Prompt
An exact copy is needed of the lines in the entries below from the line with "bei geschäftskritischen Instanzen.\" up to and including the line with "gnuplot<<FIN", and of nothing else. Leave the pictures out.

::: Records for this exercise :::

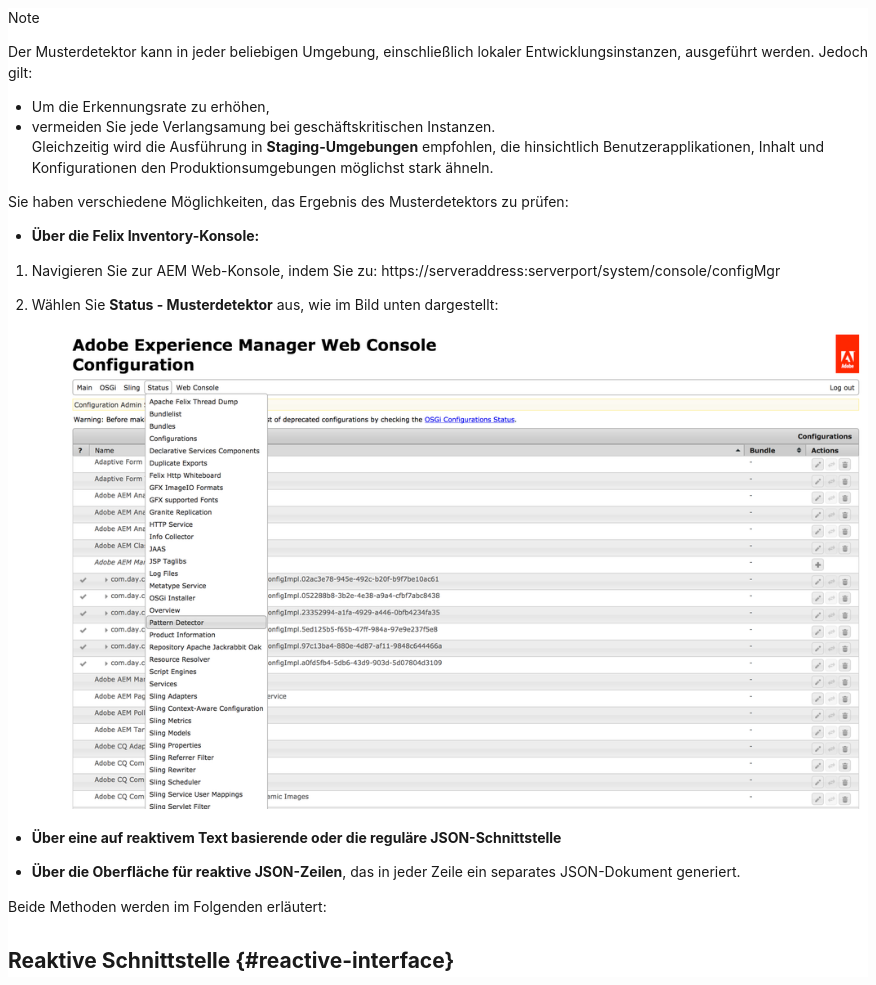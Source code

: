 >[!NOTE]
>
>Der Musterdetektor kann in jeder beliebigen Umgebung, einschließlich lokaler Entwicklungsinstanzen, ausgeführt werden. Jedoch gilt:
>
>* Um die Erkennungsrate zu erhöhen,
>* vermeiden Sie jede Verlangsamung bei geschäftskritischen Instanzen.\
   >Gleichzeitig wird die Ausführung in **Staging-Umgebungen** empfohlen, die hinsichtlich Benutzerapplikationen, Inhalt und Konfigurationen den Produktionsumgebungen möglichst stark ähneln.


Sie haben verschiedene Möglichkeiten, das Ergebnis des Musterdetektors zu prüfen: 

* **Über die Felix Inventory-Konsole:** 

1. Navigieren Sie zur AEM Web-Konsole, indem Sie zu: https://<i></i>serveraddress:serverport/system/console/configMgr
1. Wählen Sie **Status - Musterdetektor** aus, wie im Bild unten dargestellt:

   ![screen-shot-2018-2-5pattern-detektor](assets/screenshot-2018-2-5pattern-detector.png)

* **Über eine auf reaktivem Text basierende oder die reguläre JSON-Schnittstelle** 

* **Über die Oberfläche für reaktive JSON-Zeilen**, das in jeder Zeile ein separates JSON-Dokument generiert.

Beide Methoden werden im Folgenden erläutert:

## Reaktive Schnittstelle {#reactive-interface}
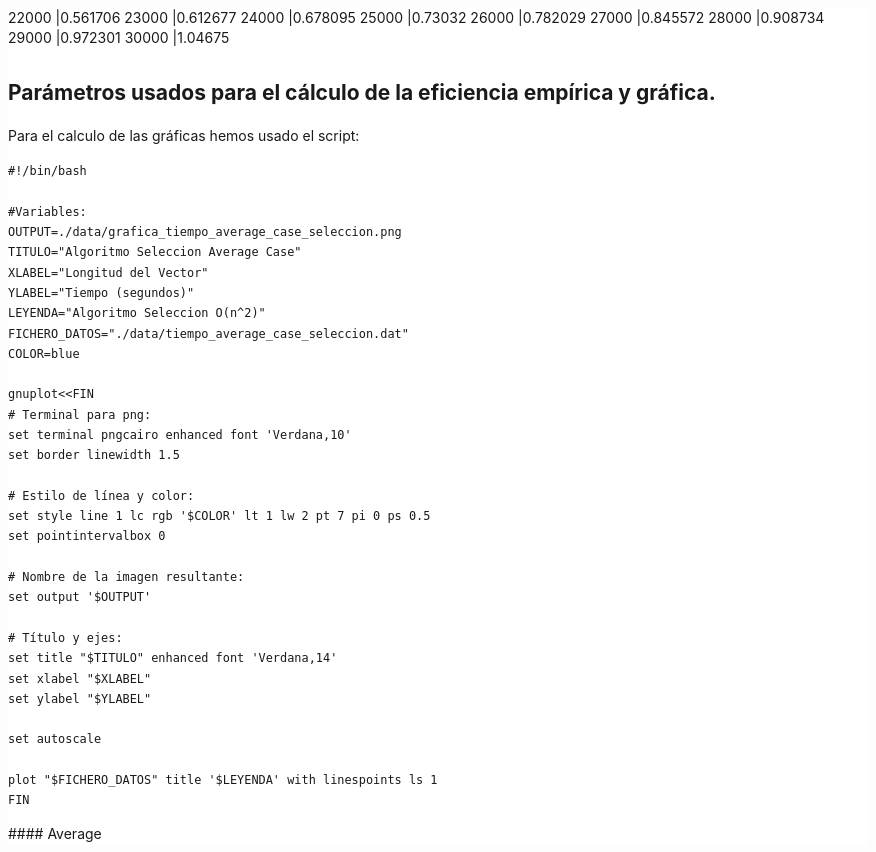 22000	|0.561706
23000	|0.612677
24000	|0.678095
25000	|0.73032
26000	|0.782029
27000	|0.845572
28000	|0.908734
29000	|0.972301
30000	|1.04675


## Parámetros usados para el cálculo de la eficiencia empírica y gráfica.
Para el calculo de las gráficas hemos usado el script:

    #!/bin/bash

    #Variables:
    OUTPUT=./data/grafica_tiempo_average_case_seleccion.png
    TITULO="Algoritmo Seleccion Average Case"
    XLABEL="Longitud del Vector"
    YLABEL="Tiempo (segundos)"
    LEYENDA="Algoritmo Seleccion O(n^2)"
    FICHERO_DATOS="./data/tiempo_average_case_seleccion.dat"
    COLOR=blue

    gnuplot<<FIN
    # Terminal para png:
    set terminal pngcairo enhanced font 'Verdana,10'
    set border linewidth 1.5

    # Estilo de línea y color:
    set style line 1 lc rgb '$COLOR' lt 1 lw 2 pt 7 pi 0 ps 0.5
    set pointintervalbox 0

    # Nombre de la imagen resultante:
    set output '$OUTPUT'

    # Título y ejes:
    set title "$TITULO" enhanced font 'Verdana,14'
    set xlabel "$XLABEL"
    set ylabel "$YLABEL"

    set autoscale

    plot "$FICHERO_DATOS" title '$LEYENDA' with linespoints ls 1
    FIN

<div style="page-break-after: always;"></div>
#### Average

:::

Final answer
>* vermeiden Sie jede Verlangsamung bei geschäftskritischen Instanzen.\
   >Gleichzeitig wird die Ausführung in **Staging-Umgebungen** empfohlen, die hinsichtlich Benutzerapplikationen, Inhalt und Konfigurationen den Produktionsumgebungen möglichst stark ähneln.


Sie haben verschiedene Möglichkeiten, das Ergebnis des Musterdetektors zu prüfen: 

* **Über die Felix Inventory-Konsole:** 

1. Navigieren Sie zur AEM Web-Konsole, indem Sie zu: https://<i></i>serveraddress:serverport/system/console/configMgr
1. Wählen Sie **Status - Musterdetektor** aus, wie im Bild unten dargestellt:

   ![screen-shot-2018-2-5pattern-detektor](assets/screenshot-2018-2-5pattern-detector.png)

* **Über eine auf reaktivem Text basierende oder die reguläre JSON-Schnittstelle** 

* **Über die Oberfläche für reaktive JSON-Zeilen**, das in jeder Zeile ein separates JSON-Dokument generiert.

Beide Methoden werden im Folgenden erläutert:

## Reaktive Schnittstelle {#reactive-interface}
 22000	|0.561706
23000	|0.612677
24000	|0.678095
25000	|0.73032
26000	|0.782029
27000	|0.845572
28000	|0.908734
29000	|0.972301
30000	|1.04675


## Parámetros usados para el cálculo de la eficiencia empírica y gráfica.
Para el calculo de las gráficas hemos usado el script:

    #!/bin/bash

    #Variables:
    OUTPUT=./data/grafica_tiempo_average_case_seleccion.png
    TITULO="Algoritmo Seleccion Average Case"
    XLABEL="Longitud del Vector"
    YLABEL="Tiempo (segundos)"
    LEYENDA="Algoritmo Seleccion O(n^2)"
    FICHERO_DATOS="./data/tiempo_average_case_seleccion.dat"
    COLOR=blue

    gnuplot<<FIN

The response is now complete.